[[ Recorded data, beginning ]]

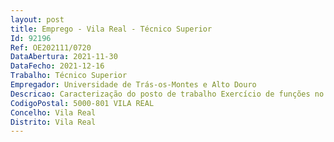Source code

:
 ```yaml
--- 
layout: post
title: Emprego - Vila Real - Técnico Superior
Id: 92196
Ref: OE202111/0720
DataAbertura: 2021-11-30
DataFecho: 2021-12-16
Trabalho: Técnico Superior
Empregador: Universidade de Trás-os-Montes e Alto Douro
Descricao: Caracterização do posto de trabalho Exercício de funções no âmbito do projeto SMARTCUT, através da colaboração com os restantes membros do projeto, sob as políticas de utilização do Laboratório de Realidade Virtual MASSIVE, nomeadamente  a) colaboração na produção de documentação técnica no âmbito do projeto  b) colaboração no desenvolvimento de artigos científicos c) participação no desenvolvimento das soluções tecnológicas previstas a desenvolver no âmbito do projeto  d) realização de ensaios experimentais para avaliação das soluções desenvolvidas no âmbito do projeto e) escrita do relatório de atividades.
CodigoPostal: 5000-801 VILA REAL
Concelho: Vila Real
Distrito: Vila Real
--- 
```

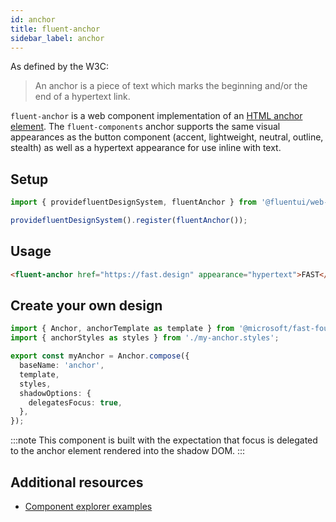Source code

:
 ```yaml
---
id: anchor
title: fluent-anchor
sidebar_label: anchor
---
```


As defined by the W3C:

> An anchor is a piece of text which marks the beginning and/or the end of a hypertext link.

`fluent-anchor` is a web component implementation of an [HTML anchor element](https://developer.mozilla.org/en-US/docs/Web/HTML/Element/a). The `fluent-components` anchor supports the same visual appearances as the button component (accent, lightweight, neutral, outline, stealth) as well as a hypertext appearance for use inline with text.

## Setup

```ts
import { providefluentDesignSystem, fluentAnchor } from '@fluentui/web-components';

providefluentDesignSystem().register(fluentAnchor());
```

## Usage

```html live
<fluent-anchor href="https://fast.design" appearance="hypertext">FAST</fluent-anchor>
```

## Create your own design

```ts
import { Anchor, anchorTemplate as template } from '@microsoft/fast-foundation';
import { anchorStyles as styles } from './my-anchor.styles';

export const myAnchor = Anchor.compose({
  baseName: 'anchor',
  template,
  styles,
  shadowOptions: {
    delegatesFocus: true,
  },
});
```

:::note
This component is built with the expectation that focus is delegated to the anchor element rendered into the shadow DOM.
:::

## Additional resources

- [Component explorer examples](https://explore.fluent.design/components/fast-anchor)
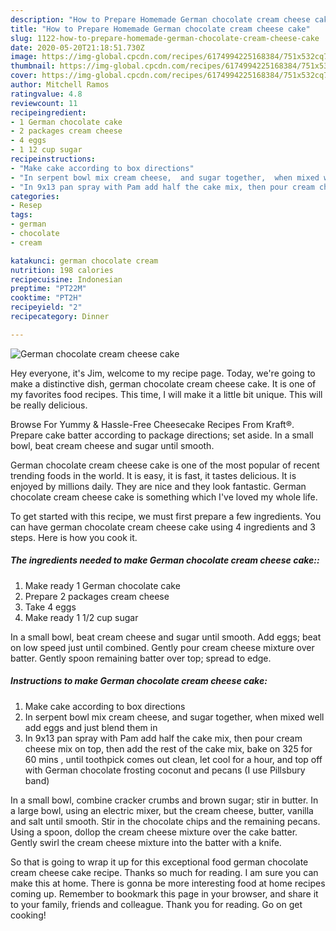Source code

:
 ```yaml
---
description: "How to Prepare Homemade German chocolate cream cheese cake"
title: "How to Prepare Homemade German chocolate cream cheese cake"
slug: 1122-how-to-prepare-homemade-german-chocolate-cream-cheese-cake
date: 2020-05-20T21:18:51.730Z
image: https://img-global.cpcdn.com/recipes/6174994225168384/751x532cq70/german-chocolate-cream-cheese-cake-recipe-main-photo.jpg
thumbnail: https://img-global.cpcdn.com/recipes/6174994225168384/751x532cq70/german-chocolate-cream-cheese-cake-recipe-main-photo.jpg
cover: https://img-global.cpcdn.com/recipes/6174994225168384/751x532cq70/german-chocolate-cream-cheese-cake-recipe-main-photo.jpg
author: Mitchell Ramos
ratingvalue: 4.8
reviewcount: 11
recipeingredient:
- 1 German chocolate cake
- 2 packages cream cheese
- 4 eggs
- 1 12 cup sugar
recipeinstructions:
- "Make cake according to box directions"
- "In serpent bowl mix cream cheese,  and sugar together,  when mixed well add eggs and just blend them in"
- "In 9x13 pan spray with Pam add half the cake mix, then pour cream cheese mix on top, then add the rest of the cake mix, bake on 325 for 60 mins , until toothpick comes out clean,  let cool for a hour,  and top off with German chocolate frosting coconut and pecans (I use Pillsbury band)"
categories:
- Resep
tags:
- german
- chocolate
- cream

katakunci: german chocolate cream
nutrition: 198 calories
recipecuisine: Indonesian
preptime: "PT22M"
cooktime: "PT2H"
recipeyield: "2"
recipecategory: Dinner

---
```



![German chocolate cream cheese cake](https://img-global.cpcdn.com/recipes/6174994225168384/751x532cq70/german-chocolate-cream-cheese-cake-recipe-main-photo.jpg)

Hey everyone, it's Jim, welcome to my recipe page. Today, we're going to make a distinctive dish, german chocolate cream cheese cake. It is one of my favorites food recipes. This time, I will make it a little bit unique. This will be really delicious.

Browse For Yummy &amp; Hassle-Free Cheesecake Recipes From Kraft®. Prepare cake batter according to package directions; set aside. In a small bowl, beat cream cheese and sugar until smooth.

German chocolate cream cheese cake is one of the most popular of recent trending foods in the world. It is easy, it is fast, it tastes delicious. It is enjoyed by millions daily. They are nice and they look fantastic. German chocolate cream cheese cake is something which I've loved my whole life.


To get started with this recipe, we must first prepare a few ingredients. You can have german chocolate cream cheese cake using 4 ingredients and 3 steps. Here is how you cook it.

##### The ingredients needed to make German chocolate cream cheese cake::

1. Make ready 1 German chocolate cake
1. Prepare 2 packages cream cheese
1. Take 4 eggs
1. Make ready 1 1/2 cup sugar


In a small bowl, beat cream cheese and sugar until smooth. Add eggs; beat on low speed just until combined. Gently pour cream cheese mixture over batter. Gently spoon remaining batter over top; spread to edge. 

##### Instructions to make German chocolate cream cheese cake:

1. Make cake according to box directions
1. In serpent bowl mix cream cheese,  and sugar together,  when mixed well add eggs and just blend them in
1. In 9x13 pan spray with Pam add half the cake mix, then pour cream cheese mix on top, then add the rest of the cake mix, bake on 325 for 60 mins , until toothpick comes out clean,  let cool for a hour,  and top off with German chocolate frosting coconut and pecans (I use Pillsbury band)


In a small bowl, combine cracker crumbs and brown sugar; stir in butter. In a large bowl, using an electric mixer, but the cream cheese, butter, vanilla and salt until smooth. Stir in the chocolate chips and the remaining pecans. Using a spoon, dollop the cream cheese mixture over the cake batter. Gently swirl the cream cheese mixture into the batter with a knife. 

So that is going to wrap it up for this exceptional food german chocolate cream cheese cake recipe. Thanks so much for reading. I am sure you can make this at home. There is gonna be more interesting food at home recipes coming up. Remember to bookmark this page in your browser, and share it to your family, friends and colleague. Thank you for reading. Go on get cooking!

[[ Recorded data, end ]]

(Task item)
If a line of the data holds the string "them", list it.

(Response)
- "In serpent bowl mix cream cheese,  and sugar together,  when mixed well add eggs and just blend them in"
1. In serpent bowl mix cream cheese,  and sugar together,  when mixed well add eggs and just blend them in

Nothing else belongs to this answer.